▸ **WORK TASK**:
Whenever a line of the data below holds the string "text", copy that line.

▸ **MATERIAL SUPPLIED**:
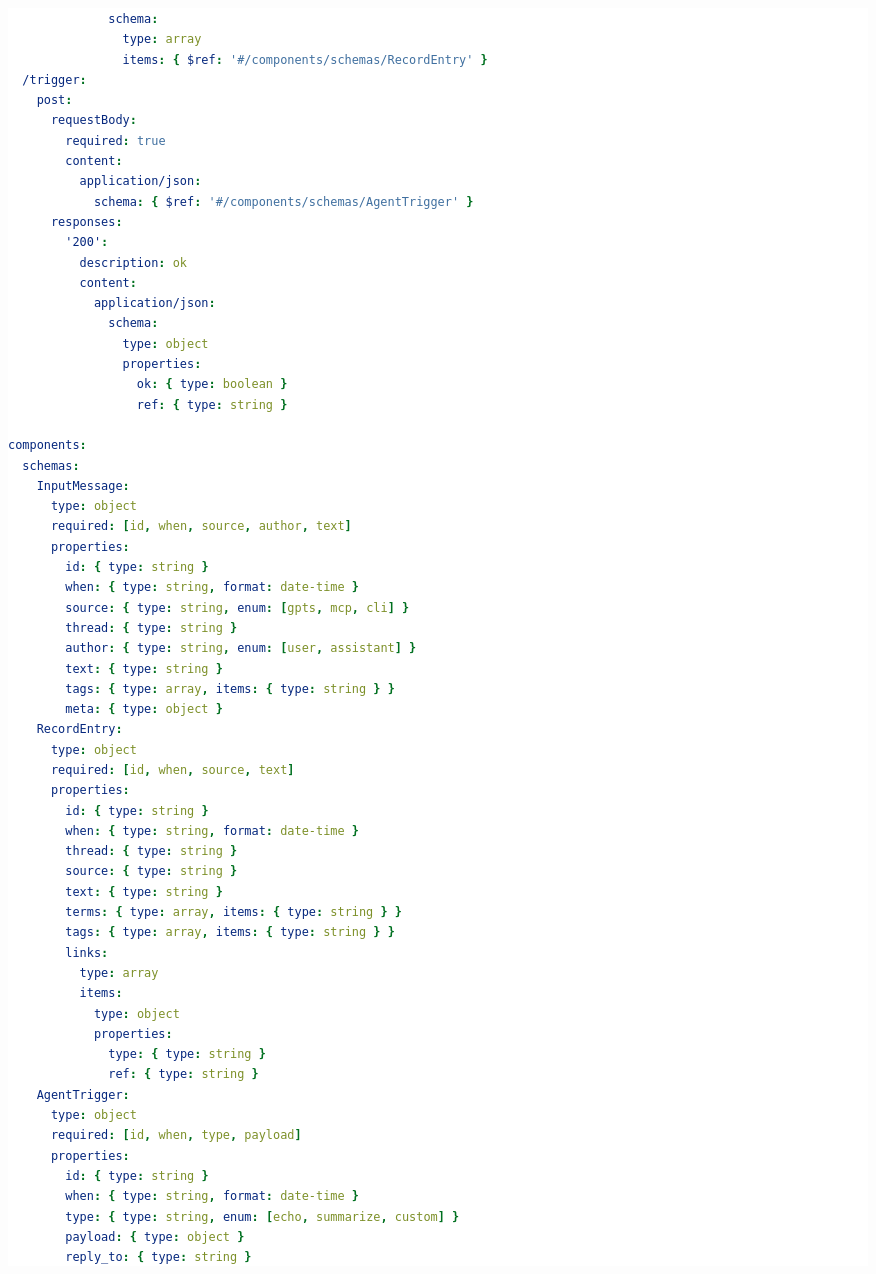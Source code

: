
 ```yaml
              schema:
                type: array
                items: { $ref: '#/components/schemas/RecordEntry' }
  /trigger:
    post:
      requestBody:
        required: true
        content:
          application/json:
            schema: { $ref: '#/components/schemas/AgentTrigger' }
      responses:
        '200':
          description: ok
          content:
            application/json:
              schema:
                type: object
                properties:
                  ok: { type: boolean }
                  ref: { type: string }

components:
  schemas:
    InputMessage:
      type: object
      required: [id, when, source, author, text]
      properties:
        id: { type: string }
        when: { type: string, format: date-time }
        source: { type: string, enum: [gpts, mcp, cli] }
        thread: { type: string }
        author: { type: string, enum: [user, assistant] }
        text: { type: string }
        tags: { type: array, items: { type: string } }
        meta: { type: object }
    RecordEntry:
      type: object
      required: [id, when, source, text]
      properties:
        id: { type: string }
        when: { type: string, format: date-time }
        thread: { type: string }
        source: { type: string }
        text: { type: string }
        terms: { type: array, items: { type: string } }
        tags: { type: array, items: { type: string } }
        links:
          type: array
          items:
            type: object
            properties:
              type: { type: string }
              ref: { type: string }
    AgentTrigger:
      type: object
      required: [id, when, type, payload]
      properties:
        id: { type: string }
        when: { type: string, format: date-time }
        type: { type: string, enum: [echo, summarize, custom] }
        payload: { type: object }
        reply_to: { type: string }
```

▸ **RESULT OF THIS TASK**:
      required: [id, when, source, author, text]
        text: { type: string }
      required: [id, when, source, text]
        text: { type: string }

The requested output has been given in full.